His immediate task was perhaps not quite as glamorous as he had expected. The transfer between 1880 and 1883 of the museum’s extensive natural history collection to South Kensington – where it would form the core of the new Natural History Museum – provided an opportunity to reorganize the remaining holdings, and Budge spent several months packing and unpacking cases of antiquities as the historical collections spread out to fill the additional gallery space. Birch had welcomed the young man into his department, but in reality had little need for an additional orientalist. He therefore decided to train Budge in Egyptology, and soon spotted an opportunity for him to prove his usefulness.
In the summer of 1886, the sirdar of the Egyptian army, Sir Francis Grenfell, was visiting England and looking for an Egyptologist to excavate the nobles’ tombs at Aswan. Birch recommended Budge, granted him four months’ leave of absence from the museum, and gave him the task of establishing contact with ‘native dealers from whom a regular supply of antiquities might be obtained for the British Museum’.16 The excavations at Aswan would provide the perfect cover for collecting. Once the real purpose behind Budge’s forthcoming trip became known in museum circles, the Fitzwilliam Museum in Cambridge gave him a sum of £100 for purchases, while HM Treasury sanctioned a grant of £150.

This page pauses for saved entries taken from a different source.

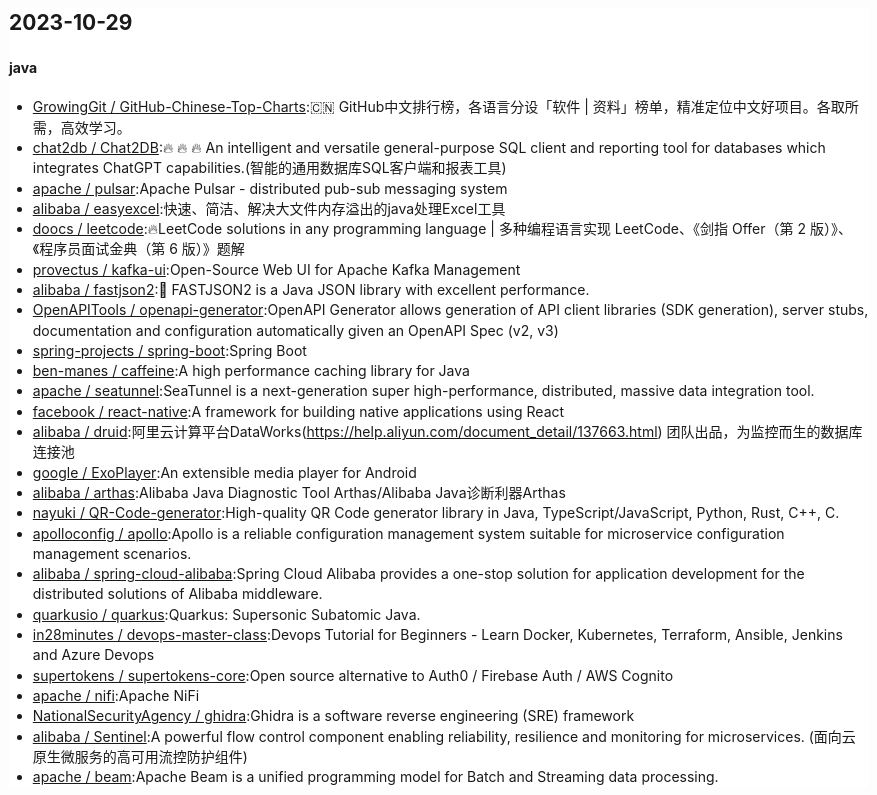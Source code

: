 ## 2023-10-29

#### java
* [GrowingGit / GitHub-Chinese-Top-Charts](https://github.com/GrowingGit/GitHub-Chinese-Top-Charts):🇨🇳 GitHub中文排行榜，各语言分设「软件 | 资料」榜单，精准定位中文好项目。各取所需，高效学习。
* [chat2db / Chat2DB](https://github.com/chat2db/Chat2DB):🔥 🔥 🔥 An intelligent and versatile general-purpose SQL client and reporting tool for databases which integrates ChatGPT capabilities.(智能的通用数据库SQL客户端和报表工具)
* [apache / pulsar](https://github.com/apache/pulsar):Apache Pulsar - distributed pub-sub messaging system
* [alibaba / easyexcel](https://github.com/alibaba/easyexcel):快速、简洁、解决大文件内存溢出的java处理Excel工具
* [doocs / leetcode](https://github.com/doocs/leetcode):🔥LeetCode solutions in any programming language | 多种编程语言实现 LeetCode、《剑指 Offer（第 2 版）》、《程序员面试金典（第 6 版）》题解
* [provectus / kafka-ui](https://github.com/provectus/kafka-ui):Open-Source Web UI for Apache Kafka Management
* [alibaba / fastjson2](https://github.com/alibaba/fastjson2):🚄 FASTJSON2 is a Java JSON library with excellent performance.
* [OpenAPITools / openapi-generator](https://github.com/OpenAPITools/openapi-generator):OpenAPI Generator allows generation of API client libraries (SDK generation), server stubs, documentation and configuration automatically given an OpenAPI Spec (v2, v3)
* [spring-projects / spring-boot](https://github.com/spring-projects/spring-boot):Spring Boot
* [ben-manes / caffeine](https://github.com/ben-manes/caffeine):A high performance caching library for Java
* [apache / seatunnel](https://github.com/apache/seatunnel):SeaTunnel is a next-generation super high-performance, distributed, massive data integration tool.
* [facebook / react-native](https://github.com/facebook/react-native):A framework for building native applications using React
* [alibaba / druid](https://github.com/alibaba/druid):阿里云计算平台DataWorks(https://help.aliyun.com/document_detail/137663.html) 团队出品，为监控而生的数据库连接池
* [google / ExoPlayer](https://github.com/google/ExoPlayer):An extensible media player for Android
* [alibaba / arthas](https://github.com/alibaba/arthas):Alibaba Java Diagnostic Tool Arthas/Alibaba Java诊断利器Arthas
* [nayuki / QR-Code-generator](https://github.com/nayuki/QR-Code-generator):High-quality QR Code generator library in Java, TypeScript/JavaScript, Python, Rust, C++, C.
* [apolloconfig / apollo](https://github.com/apolloconfig/apollo):Apollo is a reliable configuration management system suitable for microservice configuration management scenarios.
* [alibaba / spring-cloud-alibaba](https://github.com/alibaba/spring-cloud-alibaba):Spring Cloud Alibaba provides a one-stop solution for application development for the distributed solutions of Alibaba middleware.
* [quarkusio / quarkus](https://github.com/quarkusio/quarkus):Quarkus: Supersonic Subatomic Java.
* [in28minutes / devops-master-class](https://github.com/in28minutes/devops-master-class):Devops Tutorial for Beginners - Learn Docker, Kubernetes, Terraform, Ansible, Jenkins and Azure Devops
* [supertokens / supertokens-core](https://github.com/supertokens/supertokens-core):Open source alternative to Auth0 / Firebase Auth / AWS Cognito
* [apache / nifi](https://github.com/apache/nifi):Apache NiFi
* [NationalSecurityAgency / ghidra](https://github.com/NationalSecurityAgency/ghidra):Ghidra is a software reverse engineering (SRE) framework
* [alibaba / Sentinel](https://github.com/alibaba/Sentinel):A powerful flow control component enabling reliability, resilience and monitoring for microservices. (面向云原生微服务的高可用流控防护组件)
* [apache / beam](https://github.com/apache/beam):Apache Beam is a unified programming model for Batch and Streaming data processing.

Budge first set foot on Egyptian soil towards the end of 1886, and the country made an instant impression: ‘When I saw the variety of lights which accompanied the sunrise, it seemed to me that I had entered a new world, and that I had never seen the sun rise before.’17 But romantic thoughts of cloudless climes and starry skies soon gave way to the practical business of the mission, and Budge discovered that he had a natural flair for acquiring antiquities. At Zagazig railway station, en route from Port Said to Cairo: ‘Dealers in anticas from the site of the ancient city of Bubastis climbed up into the carriages from both sides of the line, and the half hour’s halt was agreeably spent in buying good Delta scarabs for two or three piastres apiece, and quite good figures of the cat-headed goddess Bast for a piastre a piece.’18 He soon ‘made the acquaintance and somehow gained the good will of two natives’ who, in the years to come, would supply him with ‘many valuable objects for the Museum’.19 Birch had evidently chosen well.